Massima poi la nostra irritazione negli anni del “political correct”, dinanzi a quell’uniformarsi tutti nel coro della musica del momento, cosa che disturbava particolarmente il nostro senso di indipendenza, la nostra lealtà e innanzitutto quei principi e valori che ritenevamo fossero i migliori.
Certo, il conservatore è un realista e pertanto giudicato a torto senza sensibilità per non voler seguire le utopie. Certo, per noi le virtù borghesi che hanno fatto il successo del nostro Paese sono da salvaguardare. Le tradizioni per noi hanno un valore identitario che permette di vedere nella Patria qualcosa di più di un’organizzazione di mutuo soccorso.
Eravamo tra i pochi che non concepiscono il doppio passaporto, che per noi voleva dire l’impossibile lealtà a due Paesi diversi.
Per me, impegnato professionalmente in varie parti del mondo, il mio essere conservatore era un modo di sentirmi radicato nella mia terra, ma si limitava allora a un esercizio più che altro intellettuale.
Tu, invece, e di questo l’intero Paese ti deve l’onore delle armi, hai pagato di persona, hai cambiato Partito per non cambiare te stesso, hai con coraggio continuato le battaglie democratiche, anche quando eri in chiara minoranza hai accettato per onestà intellettuale di essere la vox clamantis in deserto.
La tua intelligenza e la tua dimensione culturale spesso ti portavano a indignarti dinanzi all’insipienza e all’ipocrisia. Da qui le tue temute reazioni. Quelle sferzanti e ironiche con scritti di grande impatto che davano spesso fastidio anche per la loro ironia. Quelle dove usavi lo spadone e non certo il fioretto. Quelle dove il carattere sanguigno, forse ereditato dal nonno Rico, non si sapeva trattenere lasciando spazio all’intemperanza.
Tutto ciò veniva spesso usato per dire che eri un caratteraccio e un intollerante. Ne abbiamo discusso a suo tempo e concluso (anche il mio non è un carattere facile anche se uso più il fioretto) che essere giudicati per le spigolosità è un complimento, perché ciò presume che si abbia veramente carattere, ciò che non è da tutti.
Per quanto concerne la tolleranza, lo stesso Popper ci insegna che la nostra tolleranza ha diritto di fermarsi dinanzi all’intolleranza altrui. Ti sei battuto (ci siamo battuti) per ciò che credevi giusto, facendo certo errori ma assumendone la responsabilità e cosciente di non essere il depositario della verità, quindi senza fanatismo.
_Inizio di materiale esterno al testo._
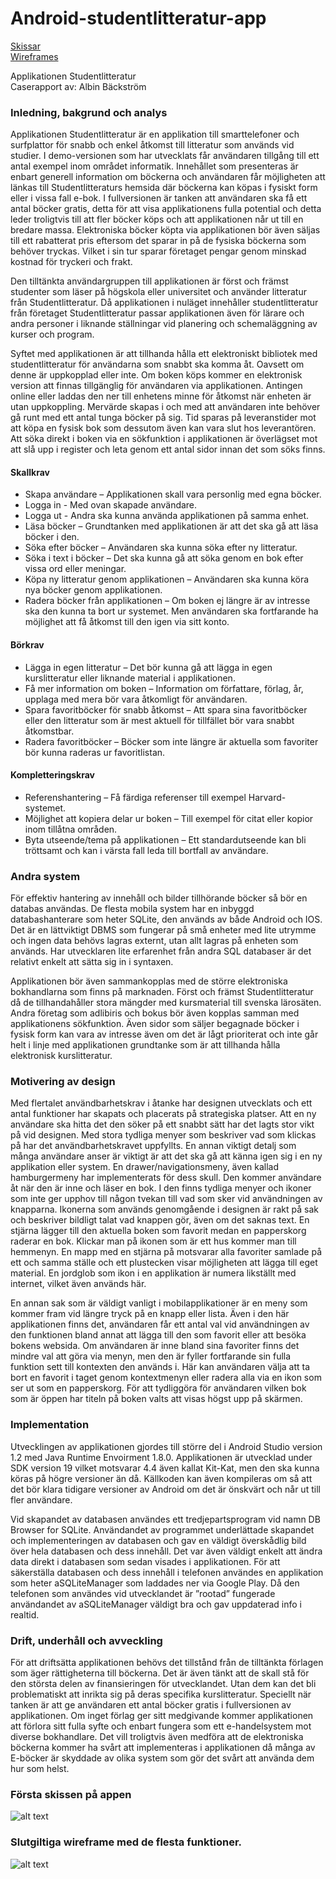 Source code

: # Android-studentlitteratur-app
[Skissar](https://github.com/AlbinBackstrom/Android-studentlitteratur-app#f%C3%B6rsta-skissen-p%C3%A5-appen)  
[Wireframes](https://github.com/AlbinBackstrom/Android-studentlitteratur-app#slutgiltiga-wireframe-med-de-flesta-funktioner)


Applikationen Studentlitteratur  
Caserapport av: Albin Bäckström  

### Inledning, bakgrund och analys
Applikationen Studentlitteratur är en applikation till smarttelefoner och surfplattor för snabb och enkel åtkomst till litteratur som används vid studier.  I demo-versionen som har utvecklats får användaren tillgång till ett antal exempel inom området informatik. Innehållet som presenteras är enbart generell information om böckerna och användaren får möjligheten att länkas till Studentlitteraturs hemsida där böckerna kan köpas i fysiskt form eller i vissa fall e-bok. I fullversionen är tanken att användaren ska få ett antal böcker gratis, detta för att visa applikationens fulla potential och detta leder troligtvis till att fler böcker köps och att applikationen når ut till en bredare massa. Elektroniska böcker köpta via applikationen bör även säljas till ett rabatterat pris eftersom det sparar in på de fysiska böckerna som behöver tryckas. Vilket i sin tur sparar företaget pengar genom minskad kostnad för tryckeri och frakt.

Den tilltänkta användargruppen till applikationen är först och främst studenter som läser på högskola eller universitet och använder litteratur från Studentlitteratur. Då applikationen i nuläget innehåller studentlitteratur från företaget Studentlitteratur passar applikationen även för lärare och andra personer i liknande ställningar vid planering och schemaläggning av kurser och program. 

Syftet med applikationen är att tillhanda hålla ett elektroniskt bibliotek med studentlitteratur för användarna som snabbt ska komma åt. Oavsett om denne är uppkopplad eller inte. Om boken köps kommer en elektronisk version att finnas tillgänglig för användaren via applikationen. Antingen online eller laddas den ner till enhetens minne för åtkomst när enheten är utan uppkoppling.  Mervärde skapas i och med att användaren inte behöver gå runt med ett antal tunga böcker på sig. Tid sparas på leveranstider mot att köpa en fysisk bok som dessutom även kan vara slut hos leverantören. Att söka direkt i boken via en sökfunktion i applikationen är överlägset mot att slå upp i register och leta genom ett antal sidor innan det som söks finns. 

#### Skallkrav
- Skapa användare – Applikationen skall vara personlig med egna böcker.
- Logga in - Med ovan skapade användare.
- Logga ut - Andra ska kunna använda applikationen på samma enhet.
- Läsa böcker – Grundtanken med applikationen är att det ska gå att läsa böcker  i den.
- Söka efter böcker – Användaren ska kunna söka efter ny litteratur.
- Söka i text i böcker – Det ska kunna gå att söka genom en bok efter vissa ord eller meningar.
- Köpa ny litteratur genom applikationen – Användaren ska kunna köra nya böcker genom applikationen.
- Radera böcker från applikationen – Om boken ej längre är av intresse ska den kunna ta bort ur systemet. Men användaren ska fortfarande ha möjlighet att få åtkomst till den igen via sitt konto.

#### Börkrav
- Lägga in egen litteratur – Det bör kunna gå att lägga in egen kurslitteratur eller liknande material i applikationen.
- Få mer information om boken – Information om författare, förlag, år, upplaga med mera bör vara åtkomligt för användaren.
- Spara favoritböcker för snabb åtkomst – Att spara sina favoritböcker eller den litteratur som är mest aktuell för tillfället bör vara snabbt åtkomstbar.
- Radera favoritböcker – Böcker som inte längre är aktuella som favoriter bör kunna raderas ur favoritlistan.

#### Kompletteringskrav
- Referenshantering – Få färdiga referenser till exempel Harvard-systemet.
- Möjlighet att kopiera delar ur boken – Till exempel för citat eller kopior inom tillåtna områden.
- Byta utseende/tema på applikationen – Ett standardutseende kan bli tröttsamt och kan i värsta fall leda till bortfall av användare.


### Andra system
För effektiv hantering av innehåll och bilder tillhörande böcker så bör en databas användas. De flesta mobila system har en inbyggd databashanterare som heter SQLite, den används av både Android och IOS. Det är en lättviktigt DBMS som fungerar på små enheter med lite utrymme och ingen data behövs lagras externt, utan allt lagras på enheten som används. Har utvecklaren lite erfarenhet från andra SQL databaser är det relativt enkelt att sätta sig in i syntaxen.

Applikationen bör även sammankopplas med de större elektroniska bokhandlarna som finns på marknaden. Först och främst Studentlitteratur då de tillhandahåller stora mängder med kursmaterial till svenska lärosäten. Andra företag som adlibiris och bokus bör även kopplas samman med applikationens sökfunktion. Även sidor som säljer begagnade böcker i fysisk form kan vara av intresse även om det är lågt prioriterat och inte går helt i linje med applikationen grundtanke som är att tillhanda hålla elektronisk kurslitteratur. 

### Motivering av design
Med flertalet användbarhetskrav i åtanke har designen utvecklats och ett antal funktioner har skapats och placerats på strategiska platser. Att en ny användare ska hitta det den söker på ett snabbt sätt har det lagts stor vikt på vid designen. Med stora tydliga menyer som beskriver vad som klickas på har det användbarhetskravet uppfyllts. En annan viktigt detalj som många användare anser är viktigt är att det ska gå att känna igen sig i en ny applikation eller system. En drawer/navigationsmeny, även kallad hamburgermeny har implementerats för dess skull. Den kommer användare åt när den är inne och läser en bok. I den finns tydliga menyer och ikoner som inte ger upphov till någon tvekan till vad som sker vid användningen av knapparna. Ikonerna som används genomgående i designen är rakt på sak och beskriver bildligt talat vad knappen gör, även om det saknas text. En stjärna lägger till den aktuella boken som favorit medan en papperskorg raderar en bok. Klickar man på ikonen som är ett hus kommer man till hemmenyn. En mapp med en stjärna på motsvarar alla favoriter samlade på ett och samma ställe och ett plustecken visar möjligheten att lägga till eget material. En jordglob som ikon i en applikation är numera likställt med internet, vilket även används här.

En annan sak som är väldigt vanligt i mobilapplikationer är en meny som kommer fram vid längre tryck på en knapp eller lista. Även i den här applikationen finns det, användaren får ett antal val vid användningen av den funktionen bland annat att lägga till den som favorit eller att besöka bokens websida. Om användaren är inne bland sina favoriter finns det mindre val att göra via menyn, men den är fyller fortfarande sin fulla funktion sett till kontexten den används i. Här kan användaren välja att ta bort en favorit i taget genom kontextmenyn eller radera alla via en ikon som ser ut som en papperskorg. För att tydliggöra för användaren vilken bok som är öppen har titeln på boken valts att visas högst upp på skärmen. 

### Implementation
Utvecklingen av applikationen gjordes till större del i Android Studio version 1.2 med Java Runtime Envoirment 1.8.0. Applikationen är utvecklad under SDK version 19 vilket motsvarar 4.4 även kallat Kit-Kat, men den ska kunna köras på högre versioner än då. Källkoden kan även kompileras om så att det bör klara tidigare versioner av Android om det är önskvärt och når ut till fler användare. 

Vid skapandet av databasen användes ett tredjepartsprogram vid namn DB Browser for SQLite. Användandet av programmet underlättade skapandet och implementeringen av databasen och gav en väldigt överskådlig bild över hela databasen och dess innehåll. Det var även väldigt enkelt att ändra data direkt i databasen som sedan visades i applikationen. För att säkerställa databasen och dess innehåll i telefonen användes en applikation som heter aSQLiteManager som laddades ner via Google Play. Då den telefonen som användes vid utvecklandet är ”rootad” fungerade användandet av aSQLiteManager väldigt bra och gav uppdaterad info i realtid. 


### Drift, underhåll och avveckling
För att driftsätta applikationen behövs det tillstånd från de tilltänkta förlagen som äger rättigheterna till böckerna. Det är även tänkt att de skall stå för den största delen av finansieringen för utvecklandet. Utan dem kan det bli problematiskt att inrikta sig på deras specifika kurslitteratur. Speciellt när tanken är att ge användaren ett antal böcker gratis i fullversionen av applikationen. Om inget förlag ger sitt medgivande kommer applikationen att förlora sitt fulla syfte och enbart fungera som ett e-handelsystem mot diverse bokhandlare. Det vill troligtvis även medföra att de elektroniska böckerna kommer ha svårt att implementeras i applikationen då många av E-böcker är skyddade av olika system som gör det svårt att använda dem hur som helst.


### Första skissen på appen
![alt text](https://i.imgur.com/IjC0vEu.png)

### Slutgiltiga wireframe med de flesta funktioner.
![alt text](https://i.imgur.com/sQ2DflK.png)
Il Paese non ti ha certo dato quello che tu meritavi, ma so che per te non ha importanza, ciò che importava per te era essere te stesso, un convinto difensore di quelli che tu consideravi i valori del Paese.
Addio battagliero irascibile, indomabile Gianfranco. Senza di te siamo in “molti di meno” e io in particolare mi sentirò più solo.